Let me show some established terminology and notation to try to clarify
what you are doing. There is nothing below that can't be found in a basic
statistics textbook, but I have chosen what to say, hoping specifically
to clear up---in the most compact feasible way--some of the confusion in your question.
Population parameters and estimates from a sample. If $X_1, X_2, \dots, X_m$ is a random sample of size $m$ from a Population A
with distribution $\mathsf{Norm}(\mu_A, \sigma_a),$ then the population mean $\mu_A$ is estimated
by the sample mean $\bar X = \frac 1m \sum_{i=1}^m X_i = \hat \mu_A.$
Also, the population variance
$\sigma_A^2$ is estimated by the sample variance $S_X^2 = \frac{1}{m-1}\sum_{i=1}^m (X_i - \bar X)^2 = \widehat{\sigma_A^2}.$
If the population variance $\sigma_A^2$ is known, then
$$Z_A = \frac{\bar X_A - \mu_A}{\sigma_A/\sqrt{m}} \sim \mathsf{Norm}(0,1),$$
the standard normal distribution.
One-sample tests. If the population variance $\sigma_A^2$ is not known and is estimated by $S_X^2,$ then
$$T_A = \frac{\bar X_A - \mu_A}{S_X/\sqrt{m}} \sim \mathsf{T}(\nu=m-1),$$
Student's t distribution with $m - 1$ degrees of freedom.
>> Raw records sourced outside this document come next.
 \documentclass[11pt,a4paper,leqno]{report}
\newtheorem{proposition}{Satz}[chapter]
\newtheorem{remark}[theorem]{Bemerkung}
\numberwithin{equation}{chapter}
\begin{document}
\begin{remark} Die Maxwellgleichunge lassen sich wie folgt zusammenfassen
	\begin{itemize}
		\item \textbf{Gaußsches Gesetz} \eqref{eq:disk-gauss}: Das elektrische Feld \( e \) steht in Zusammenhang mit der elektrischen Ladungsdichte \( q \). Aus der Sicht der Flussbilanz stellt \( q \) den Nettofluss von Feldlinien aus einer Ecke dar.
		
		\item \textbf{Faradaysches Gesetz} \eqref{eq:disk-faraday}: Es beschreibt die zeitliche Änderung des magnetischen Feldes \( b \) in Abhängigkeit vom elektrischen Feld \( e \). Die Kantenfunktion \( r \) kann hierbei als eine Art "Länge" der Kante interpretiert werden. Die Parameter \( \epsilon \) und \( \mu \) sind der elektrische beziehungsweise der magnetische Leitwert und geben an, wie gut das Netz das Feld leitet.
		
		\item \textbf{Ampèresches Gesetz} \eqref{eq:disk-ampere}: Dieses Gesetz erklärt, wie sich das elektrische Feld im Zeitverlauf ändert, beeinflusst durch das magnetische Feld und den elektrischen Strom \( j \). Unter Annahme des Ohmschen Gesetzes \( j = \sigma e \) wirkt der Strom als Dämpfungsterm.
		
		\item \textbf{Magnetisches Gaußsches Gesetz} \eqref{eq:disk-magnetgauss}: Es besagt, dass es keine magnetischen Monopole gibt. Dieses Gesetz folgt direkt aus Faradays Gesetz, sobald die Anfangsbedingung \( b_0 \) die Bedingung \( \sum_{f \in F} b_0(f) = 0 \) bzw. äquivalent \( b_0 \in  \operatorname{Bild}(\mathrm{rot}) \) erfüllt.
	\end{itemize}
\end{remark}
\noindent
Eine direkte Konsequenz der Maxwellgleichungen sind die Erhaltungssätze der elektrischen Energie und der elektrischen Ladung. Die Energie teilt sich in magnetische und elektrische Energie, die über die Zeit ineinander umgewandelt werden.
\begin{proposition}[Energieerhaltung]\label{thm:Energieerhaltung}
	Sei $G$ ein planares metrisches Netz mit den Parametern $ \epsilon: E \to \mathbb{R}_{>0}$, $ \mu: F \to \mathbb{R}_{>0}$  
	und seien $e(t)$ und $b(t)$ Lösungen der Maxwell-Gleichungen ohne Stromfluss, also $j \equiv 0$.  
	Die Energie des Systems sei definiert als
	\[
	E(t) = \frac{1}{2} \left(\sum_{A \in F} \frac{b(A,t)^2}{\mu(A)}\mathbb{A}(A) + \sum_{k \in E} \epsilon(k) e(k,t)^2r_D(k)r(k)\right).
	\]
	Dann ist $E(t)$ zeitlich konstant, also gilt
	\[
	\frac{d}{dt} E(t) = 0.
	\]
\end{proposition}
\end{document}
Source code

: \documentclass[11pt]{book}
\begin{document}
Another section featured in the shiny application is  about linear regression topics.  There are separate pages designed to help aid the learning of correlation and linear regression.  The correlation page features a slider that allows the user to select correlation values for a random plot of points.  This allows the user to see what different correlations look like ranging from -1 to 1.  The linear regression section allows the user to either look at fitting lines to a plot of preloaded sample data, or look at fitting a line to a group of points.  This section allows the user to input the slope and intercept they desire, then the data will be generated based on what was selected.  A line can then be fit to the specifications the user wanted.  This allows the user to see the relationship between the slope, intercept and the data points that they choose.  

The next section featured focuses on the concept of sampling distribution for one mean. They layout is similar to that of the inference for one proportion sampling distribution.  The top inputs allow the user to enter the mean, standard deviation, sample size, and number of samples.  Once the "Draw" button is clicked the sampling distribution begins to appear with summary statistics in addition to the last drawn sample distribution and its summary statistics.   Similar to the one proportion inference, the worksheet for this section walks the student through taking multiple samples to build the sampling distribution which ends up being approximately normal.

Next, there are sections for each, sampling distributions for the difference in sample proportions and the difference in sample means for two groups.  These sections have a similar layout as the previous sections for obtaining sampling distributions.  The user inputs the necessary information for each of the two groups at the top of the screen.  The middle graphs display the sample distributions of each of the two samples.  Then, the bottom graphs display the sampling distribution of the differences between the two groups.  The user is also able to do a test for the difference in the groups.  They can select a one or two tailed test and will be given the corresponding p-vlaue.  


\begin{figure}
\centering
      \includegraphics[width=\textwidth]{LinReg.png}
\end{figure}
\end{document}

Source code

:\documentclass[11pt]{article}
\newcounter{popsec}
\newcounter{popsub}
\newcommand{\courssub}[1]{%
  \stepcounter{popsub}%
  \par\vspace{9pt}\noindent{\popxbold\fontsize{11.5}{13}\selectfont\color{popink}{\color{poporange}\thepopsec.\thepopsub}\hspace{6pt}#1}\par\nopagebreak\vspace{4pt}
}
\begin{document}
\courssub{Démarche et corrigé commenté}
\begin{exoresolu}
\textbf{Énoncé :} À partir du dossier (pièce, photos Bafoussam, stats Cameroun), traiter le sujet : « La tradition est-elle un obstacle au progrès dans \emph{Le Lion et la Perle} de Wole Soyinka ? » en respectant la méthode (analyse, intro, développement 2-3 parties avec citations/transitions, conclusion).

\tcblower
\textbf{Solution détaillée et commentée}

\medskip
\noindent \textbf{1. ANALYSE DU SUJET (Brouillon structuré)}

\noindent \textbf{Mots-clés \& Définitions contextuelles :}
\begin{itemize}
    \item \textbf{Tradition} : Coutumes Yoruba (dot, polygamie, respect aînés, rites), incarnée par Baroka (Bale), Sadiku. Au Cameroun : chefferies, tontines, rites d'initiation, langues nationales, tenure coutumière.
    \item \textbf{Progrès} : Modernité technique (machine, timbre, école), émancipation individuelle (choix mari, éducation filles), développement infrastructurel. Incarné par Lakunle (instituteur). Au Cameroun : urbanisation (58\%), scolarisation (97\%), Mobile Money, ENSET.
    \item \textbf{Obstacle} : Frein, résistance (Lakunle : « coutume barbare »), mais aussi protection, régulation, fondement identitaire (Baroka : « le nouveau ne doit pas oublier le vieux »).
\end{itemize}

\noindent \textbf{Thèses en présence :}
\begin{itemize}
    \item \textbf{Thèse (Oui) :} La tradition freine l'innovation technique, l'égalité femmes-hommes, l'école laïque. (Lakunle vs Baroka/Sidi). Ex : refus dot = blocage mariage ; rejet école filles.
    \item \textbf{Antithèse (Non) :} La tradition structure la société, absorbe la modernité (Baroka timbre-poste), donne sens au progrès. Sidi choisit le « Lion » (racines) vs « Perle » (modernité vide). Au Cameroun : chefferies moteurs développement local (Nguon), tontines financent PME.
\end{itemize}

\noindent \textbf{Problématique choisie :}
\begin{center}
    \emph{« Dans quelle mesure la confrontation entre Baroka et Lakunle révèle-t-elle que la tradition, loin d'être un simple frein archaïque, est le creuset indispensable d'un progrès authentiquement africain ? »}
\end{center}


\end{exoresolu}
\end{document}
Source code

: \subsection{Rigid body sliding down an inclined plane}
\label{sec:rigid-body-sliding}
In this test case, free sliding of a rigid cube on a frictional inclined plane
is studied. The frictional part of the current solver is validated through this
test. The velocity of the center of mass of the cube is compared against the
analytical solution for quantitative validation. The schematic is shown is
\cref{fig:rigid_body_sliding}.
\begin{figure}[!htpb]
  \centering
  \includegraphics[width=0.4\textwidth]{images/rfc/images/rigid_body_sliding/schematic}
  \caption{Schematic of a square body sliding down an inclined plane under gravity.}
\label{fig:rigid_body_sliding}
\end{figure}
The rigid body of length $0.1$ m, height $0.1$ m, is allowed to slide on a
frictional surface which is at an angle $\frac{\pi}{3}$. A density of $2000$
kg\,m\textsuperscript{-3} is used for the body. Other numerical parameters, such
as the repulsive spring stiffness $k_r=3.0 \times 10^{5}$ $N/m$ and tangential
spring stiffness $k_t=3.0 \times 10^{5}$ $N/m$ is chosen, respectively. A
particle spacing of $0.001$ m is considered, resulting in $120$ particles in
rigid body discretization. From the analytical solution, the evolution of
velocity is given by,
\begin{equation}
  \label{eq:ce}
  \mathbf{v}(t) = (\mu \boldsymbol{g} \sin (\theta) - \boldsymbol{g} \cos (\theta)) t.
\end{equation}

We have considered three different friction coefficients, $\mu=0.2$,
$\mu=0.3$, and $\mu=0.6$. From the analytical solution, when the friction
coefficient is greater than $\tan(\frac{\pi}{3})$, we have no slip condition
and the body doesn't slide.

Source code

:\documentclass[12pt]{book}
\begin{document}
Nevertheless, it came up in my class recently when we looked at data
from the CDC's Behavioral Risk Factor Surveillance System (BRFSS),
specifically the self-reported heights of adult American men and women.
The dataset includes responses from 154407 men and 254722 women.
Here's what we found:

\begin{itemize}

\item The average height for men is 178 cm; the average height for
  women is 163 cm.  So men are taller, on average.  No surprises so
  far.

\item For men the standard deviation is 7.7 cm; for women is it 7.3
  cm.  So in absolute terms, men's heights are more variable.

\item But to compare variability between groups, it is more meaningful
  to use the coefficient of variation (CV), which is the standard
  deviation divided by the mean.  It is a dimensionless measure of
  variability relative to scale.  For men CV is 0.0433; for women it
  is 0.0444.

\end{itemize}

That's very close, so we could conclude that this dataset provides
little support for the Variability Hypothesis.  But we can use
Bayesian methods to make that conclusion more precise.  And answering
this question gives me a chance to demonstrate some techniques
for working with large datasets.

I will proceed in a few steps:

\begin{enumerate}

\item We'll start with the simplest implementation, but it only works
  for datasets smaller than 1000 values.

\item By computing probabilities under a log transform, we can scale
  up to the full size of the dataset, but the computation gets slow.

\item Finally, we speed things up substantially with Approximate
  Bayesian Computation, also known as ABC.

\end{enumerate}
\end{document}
If $m$ is very large, so that $S_X^2$ estimates $\sigma_A^2$ very closely, then the distribution
$\mathsf{T}(\nu=m-1)$ is very closely approximated by $\mathsf{Norm}(0,1).$
The statistic $T_A$ can be used for one-sample tests and to make confidence intervals for $\mu_A,$ but your Question is about two-sample tests, so I will move on to that.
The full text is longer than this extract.